• TASK STATEMENT:
Return the following from the records below: each line, word for word, starting with the line that contains "5) To show the" and going on through the line that contains "can be evaluated.", with nothing outside that range.

• DATA FOR ANALYSIS:
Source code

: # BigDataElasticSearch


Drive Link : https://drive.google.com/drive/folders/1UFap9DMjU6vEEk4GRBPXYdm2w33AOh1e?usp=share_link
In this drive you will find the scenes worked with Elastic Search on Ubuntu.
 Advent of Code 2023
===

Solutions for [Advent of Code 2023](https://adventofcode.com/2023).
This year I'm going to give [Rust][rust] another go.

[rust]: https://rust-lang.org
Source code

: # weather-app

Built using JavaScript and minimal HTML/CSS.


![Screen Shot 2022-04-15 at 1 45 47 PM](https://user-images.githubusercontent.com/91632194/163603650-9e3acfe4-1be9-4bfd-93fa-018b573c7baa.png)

==

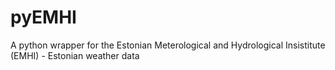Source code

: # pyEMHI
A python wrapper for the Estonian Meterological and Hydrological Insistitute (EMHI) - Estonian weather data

==

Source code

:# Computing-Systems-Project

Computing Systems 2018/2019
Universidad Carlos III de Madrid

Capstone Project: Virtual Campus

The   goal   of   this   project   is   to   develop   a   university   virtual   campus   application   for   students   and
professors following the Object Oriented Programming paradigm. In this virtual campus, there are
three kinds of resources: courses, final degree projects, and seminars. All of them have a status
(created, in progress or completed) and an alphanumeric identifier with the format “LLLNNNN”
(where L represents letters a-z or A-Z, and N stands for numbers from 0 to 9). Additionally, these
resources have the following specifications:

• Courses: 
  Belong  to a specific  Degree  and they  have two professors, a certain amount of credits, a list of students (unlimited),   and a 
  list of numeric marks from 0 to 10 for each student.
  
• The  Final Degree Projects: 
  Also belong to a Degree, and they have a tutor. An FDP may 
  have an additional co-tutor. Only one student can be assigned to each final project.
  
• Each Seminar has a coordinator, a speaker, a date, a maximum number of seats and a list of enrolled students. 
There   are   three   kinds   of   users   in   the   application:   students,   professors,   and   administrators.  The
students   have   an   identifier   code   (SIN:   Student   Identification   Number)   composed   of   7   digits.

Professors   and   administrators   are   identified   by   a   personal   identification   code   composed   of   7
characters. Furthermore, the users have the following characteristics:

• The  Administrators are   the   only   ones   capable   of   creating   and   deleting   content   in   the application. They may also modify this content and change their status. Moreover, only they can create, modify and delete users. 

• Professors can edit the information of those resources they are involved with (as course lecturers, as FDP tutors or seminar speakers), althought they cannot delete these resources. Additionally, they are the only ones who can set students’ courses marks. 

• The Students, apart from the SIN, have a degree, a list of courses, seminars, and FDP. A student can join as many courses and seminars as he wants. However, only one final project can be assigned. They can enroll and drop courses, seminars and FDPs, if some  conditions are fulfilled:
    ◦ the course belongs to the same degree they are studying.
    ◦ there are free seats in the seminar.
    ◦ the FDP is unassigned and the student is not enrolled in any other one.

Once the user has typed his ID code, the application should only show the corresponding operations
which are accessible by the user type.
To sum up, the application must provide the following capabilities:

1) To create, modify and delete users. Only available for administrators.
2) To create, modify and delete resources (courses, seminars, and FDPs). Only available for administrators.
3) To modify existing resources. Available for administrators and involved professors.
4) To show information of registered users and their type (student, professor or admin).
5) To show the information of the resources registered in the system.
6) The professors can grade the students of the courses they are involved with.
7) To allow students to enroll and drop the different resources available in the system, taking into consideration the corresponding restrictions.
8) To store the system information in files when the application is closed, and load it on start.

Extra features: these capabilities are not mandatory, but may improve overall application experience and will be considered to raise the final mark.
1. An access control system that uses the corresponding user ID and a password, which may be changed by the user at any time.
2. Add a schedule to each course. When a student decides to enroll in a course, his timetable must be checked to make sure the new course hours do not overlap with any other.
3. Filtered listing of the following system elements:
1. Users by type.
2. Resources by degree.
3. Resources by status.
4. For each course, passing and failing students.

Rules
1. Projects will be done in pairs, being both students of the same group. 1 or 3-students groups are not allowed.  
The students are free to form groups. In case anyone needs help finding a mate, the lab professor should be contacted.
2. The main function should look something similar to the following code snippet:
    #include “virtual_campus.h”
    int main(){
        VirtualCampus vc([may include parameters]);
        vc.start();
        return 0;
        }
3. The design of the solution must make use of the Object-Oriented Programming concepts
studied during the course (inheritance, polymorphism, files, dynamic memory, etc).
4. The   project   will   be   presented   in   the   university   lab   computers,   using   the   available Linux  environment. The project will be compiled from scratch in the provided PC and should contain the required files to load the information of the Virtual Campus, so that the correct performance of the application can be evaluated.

• FINISHED TASK:
5) To show the information of the resources registered in the system.
6) The professors can grade the students of the courses they are involved with.
7) To allow students to enroll and drop the different resources available in the system, taking into consideration the corresponding restrictions.
8) To store the system information in files when the application is closed, and load it on start.

Extra features: these capabilities are not mandatory, but may improve overall application experience and will be considered to raise the final mark.
1. An access control system that uses the corresponding user ID and a password, which may be changed by the user at any time.
2. Add a schedule to each course. When a student decides to enroll in a course, his timetable must be checked to make sure the new course hours do not overlap with any other.
3. Filtered listing of the following system elements:
1. Users by type.
2. Resources by degree.
3. Resources by status.
4. For each course, passing and failing students.

Rules
1. Projects will be done in pairs, being both students of the same group. 1 or 3-students groups are not allowed.  
The students are free to form groups. In case anyone needs help finding a mate, the lab professor should be contacted.
2. The main function should look something similar to the following code snippet:
    #include “virtual_campus.h”
    int main(){
        VirtualCampus vc([may include parameters]);
        vc.start();
        return 0;
        }
3. The design of the solution must make use of the Object-Oriented Programming concepts
studied during the course (inheritance, polymorphism, files, dynamic memory, etc).
4. The   project   will   be   presented   in   the   university   lab   computers,   using   the   available Linux  environment. The project will be compiled from scratch in the provided PC and should contain the required files to load the information of the Virtual Campus, so that the correct performance of the application can be evaluated.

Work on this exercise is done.